We all memorize copyrighted data as part of our learning. You, too, can quote Disney movies or Stephen King novels if prompted in the right way. This doesn’t make any work you create automatically become plagarism, it just means that you have viewed copyrighted work as part of your learning process. In the same way, artists have the capability to create works which violate the copyright of others and they consumed copyrighted works as part of their learning process. These facts don’t taint all of their work, either morally or legally… only the output that literally violates copyright laws.
The pragmatism here is recognizing that these tools exist and that people use them. The current legal landscape is such that the output of these tools is as if they were the output of the users. If an image generator generates a copyrighted image then the rightsholder can sue the person, not the software. If a code generator generates licensed code then the tool user is responsible.
This is much like how we don’t restrict the usage of Photoshop despite the fact that it can be used to violate copyright. We, instead, put the burden on the person who operates the tool
That’s what is happening here.
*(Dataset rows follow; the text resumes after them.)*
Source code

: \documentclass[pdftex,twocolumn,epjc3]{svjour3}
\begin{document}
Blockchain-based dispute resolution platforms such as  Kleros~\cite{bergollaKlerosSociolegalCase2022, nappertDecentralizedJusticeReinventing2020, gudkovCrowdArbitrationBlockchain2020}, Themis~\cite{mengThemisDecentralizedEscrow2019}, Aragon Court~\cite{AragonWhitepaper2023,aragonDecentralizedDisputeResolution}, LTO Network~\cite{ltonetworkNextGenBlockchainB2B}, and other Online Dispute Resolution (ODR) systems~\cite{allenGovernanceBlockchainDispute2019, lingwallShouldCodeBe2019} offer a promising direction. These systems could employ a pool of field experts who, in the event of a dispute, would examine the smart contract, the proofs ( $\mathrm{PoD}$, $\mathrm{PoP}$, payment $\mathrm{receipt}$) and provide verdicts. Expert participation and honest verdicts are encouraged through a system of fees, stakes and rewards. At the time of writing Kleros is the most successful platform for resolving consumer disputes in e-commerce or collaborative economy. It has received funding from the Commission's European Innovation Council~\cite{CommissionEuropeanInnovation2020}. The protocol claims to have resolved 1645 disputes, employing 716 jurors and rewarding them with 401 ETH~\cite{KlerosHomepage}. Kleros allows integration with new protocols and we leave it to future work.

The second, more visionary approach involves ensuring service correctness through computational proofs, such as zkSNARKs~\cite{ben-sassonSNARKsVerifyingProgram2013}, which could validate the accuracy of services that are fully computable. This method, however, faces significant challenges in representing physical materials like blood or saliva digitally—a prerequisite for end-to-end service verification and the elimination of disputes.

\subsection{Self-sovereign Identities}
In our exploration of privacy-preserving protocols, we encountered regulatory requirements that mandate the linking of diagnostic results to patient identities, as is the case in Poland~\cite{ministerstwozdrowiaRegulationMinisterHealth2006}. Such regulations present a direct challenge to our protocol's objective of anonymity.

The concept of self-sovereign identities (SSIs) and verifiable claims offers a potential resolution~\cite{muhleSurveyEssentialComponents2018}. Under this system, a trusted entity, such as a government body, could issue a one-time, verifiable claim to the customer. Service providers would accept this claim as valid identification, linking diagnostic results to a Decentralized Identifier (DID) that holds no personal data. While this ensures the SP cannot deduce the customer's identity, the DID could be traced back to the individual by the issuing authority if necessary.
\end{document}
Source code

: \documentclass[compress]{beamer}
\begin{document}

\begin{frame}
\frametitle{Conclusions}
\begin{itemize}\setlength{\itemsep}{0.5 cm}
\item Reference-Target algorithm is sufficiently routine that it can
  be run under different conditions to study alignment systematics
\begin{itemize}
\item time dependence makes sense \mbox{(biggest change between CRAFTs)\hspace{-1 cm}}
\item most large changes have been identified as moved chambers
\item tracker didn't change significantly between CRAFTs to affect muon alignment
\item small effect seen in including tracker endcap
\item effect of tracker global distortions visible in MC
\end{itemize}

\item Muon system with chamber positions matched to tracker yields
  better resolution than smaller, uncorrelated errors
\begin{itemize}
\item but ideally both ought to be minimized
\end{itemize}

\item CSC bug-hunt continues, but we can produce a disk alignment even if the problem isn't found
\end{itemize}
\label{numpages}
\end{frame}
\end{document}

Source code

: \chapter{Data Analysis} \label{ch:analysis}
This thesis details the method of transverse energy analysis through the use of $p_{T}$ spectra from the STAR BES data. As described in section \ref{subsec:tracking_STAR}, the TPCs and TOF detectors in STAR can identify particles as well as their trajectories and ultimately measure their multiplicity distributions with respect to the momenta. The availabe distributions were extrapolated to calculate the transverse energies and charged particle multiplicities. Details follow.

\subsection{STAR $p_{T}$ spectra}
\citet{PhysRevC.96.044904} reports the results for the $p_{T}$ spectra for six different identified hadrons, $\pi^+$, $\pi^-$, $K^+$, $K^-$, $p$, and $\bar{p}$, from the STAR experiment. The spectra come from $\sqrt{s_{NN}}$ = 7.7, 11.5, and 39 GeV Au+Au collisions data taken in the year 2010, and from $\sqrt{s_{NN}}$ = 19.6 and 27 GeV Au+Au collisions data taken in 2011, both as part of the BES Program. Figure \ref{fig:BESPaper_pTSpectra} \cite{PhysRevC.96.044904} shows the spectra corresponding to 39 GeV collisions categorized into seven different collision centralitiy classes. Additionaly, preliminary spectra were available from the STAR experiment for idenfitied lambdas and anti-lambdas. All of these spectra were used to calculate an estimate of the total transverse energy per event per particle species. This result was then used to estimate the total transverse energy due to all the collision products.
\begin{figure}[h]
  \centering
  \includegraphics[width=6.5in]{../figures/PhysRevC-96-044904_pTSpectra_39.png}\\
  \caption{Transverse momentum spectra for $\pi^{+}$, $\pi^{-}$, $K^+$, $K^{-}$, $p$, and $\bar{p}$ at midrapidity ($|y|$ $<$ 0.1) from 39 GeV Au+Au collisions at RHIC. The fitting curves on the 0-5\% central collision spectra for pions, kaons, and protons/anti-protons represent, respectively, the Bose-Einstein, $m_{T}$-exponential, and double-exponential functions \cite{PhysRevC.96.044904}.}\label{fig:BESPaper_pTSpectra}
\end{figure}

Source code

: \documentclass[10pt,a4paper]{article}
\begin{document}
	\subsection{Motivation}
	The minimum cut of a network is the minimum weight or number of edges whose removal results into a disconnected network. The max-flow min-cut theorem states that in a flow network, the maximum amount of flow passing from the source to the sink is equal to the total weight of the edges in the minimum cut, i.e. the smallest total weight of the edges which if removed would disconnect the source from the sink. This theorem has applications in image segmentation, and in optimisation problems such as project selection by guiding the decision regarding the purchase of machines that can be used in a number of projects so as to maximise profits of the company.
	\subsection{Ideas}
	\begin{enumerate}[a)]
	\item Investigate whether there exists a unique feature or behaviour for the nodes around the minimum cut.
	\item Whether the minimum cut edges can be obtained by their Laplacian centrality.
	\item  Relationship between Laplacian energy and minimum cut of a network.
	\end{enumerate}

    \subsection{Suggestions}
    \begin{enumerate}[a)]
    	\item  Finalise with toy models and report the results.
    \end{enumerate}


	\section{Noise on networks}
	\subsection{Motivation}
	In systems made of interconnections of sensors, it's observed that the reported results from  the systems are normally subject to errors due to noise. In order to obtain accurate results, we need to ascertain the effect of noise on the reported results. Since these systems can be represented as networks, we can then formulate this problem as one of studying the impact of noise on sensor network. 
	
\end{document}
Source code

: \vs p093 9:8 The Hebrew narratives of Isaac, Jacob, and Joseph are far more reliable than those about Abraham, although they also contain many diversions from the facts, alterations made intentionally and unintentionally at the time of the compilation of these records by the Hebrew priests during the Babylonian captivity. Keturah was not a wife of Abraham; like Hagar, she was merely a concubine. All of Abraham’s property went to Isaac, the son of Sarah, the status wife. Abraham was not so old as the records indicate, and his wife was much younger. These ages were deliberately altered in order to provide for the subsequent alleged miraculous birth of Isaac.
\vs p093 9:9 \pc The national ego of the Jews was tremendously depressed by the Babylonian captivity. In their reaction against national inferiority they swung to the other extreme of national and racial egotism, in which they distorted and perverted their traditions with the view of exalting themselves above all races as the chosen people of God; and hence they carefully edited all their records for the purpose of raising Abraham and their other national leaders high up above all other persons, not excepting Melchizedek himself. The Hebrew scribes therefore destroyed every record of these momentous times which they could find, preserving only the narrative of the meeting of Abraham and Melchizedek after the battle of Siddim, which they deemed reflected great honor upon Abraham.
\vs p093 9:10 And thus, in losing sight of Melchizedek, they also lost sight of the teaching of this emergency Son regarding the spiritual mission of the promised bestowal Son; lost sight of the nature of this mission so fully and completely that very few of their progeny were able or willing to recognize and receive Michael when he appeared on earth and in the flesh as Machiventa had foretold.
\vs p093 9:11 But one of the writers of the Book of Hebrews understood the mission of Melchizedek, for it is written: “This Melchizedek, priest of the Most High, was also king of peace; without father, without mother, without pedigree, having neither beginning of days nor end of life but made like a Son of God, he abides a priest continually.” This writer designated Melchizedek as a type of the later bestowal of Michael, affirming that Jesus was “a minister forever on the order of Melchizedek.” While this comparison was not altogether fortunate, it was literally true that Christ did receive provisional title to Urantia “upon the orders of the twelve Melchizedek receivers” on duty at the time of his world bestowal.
Linus isn’t using his position to promote/enforce/encourage LLM use, nor is he using his position to prevent/restrict/disallow any AI use at all. He is recognizing that this is a tool that exists in the world in 2026 and that his project needs to have procedures that acknowledge this while also ensuring that a human is the one responsible for their submissions.
This is the definition of pragmatism (def: action or policy dictated by consideration of the immediate practical consequences rather than by theory or dogma).
e: precedent, not president (I’m blaming the AI/autocorrect on this one)
Training AI isn’t about memorization and plagiarism of existing work, it’s using existing work to learn the underlying patterns.
Thank you. This is exactly what people misunderstands. LLMs aren’t gigantic databases that just shuffles information that they’ve copied from the internet.
I don’t understand the full picture here, but the person who is submitting AI slop will be held accountable. Never a company.
So if a company is pushing staff to us AI to complete projects faster and their code ends up being AI slop when submitted, only the person working for the company will be held responsible.
I’m not sure what the repercussions are here but hopefully it’s not a large fine. Those fines could add up quick if the person is submitting code all the time and doesn’t know they are messing up.
Which fines, this is just an internal rule in an organization.
At most can be rightfully banned from contributing
It someone is contributing with code that doesn’t really understand, then shouldn’t contribute
Ah okay got it now. Thanks. I didn’t understand it all the way. My comment is irrelevant
How is this all supposed to be, when AI code can not be copyrighted and thus those submissions to the Linux kernel can not be eg.: GPLv{number}?
deleted by creator
It’s definitely financially motivated. Linus said himself that AI has been very lucrative for Linux as it has expanded investment from companies that normally wouldn’t give a fuck (he name dropped NVidia specifically) on that one LTT video.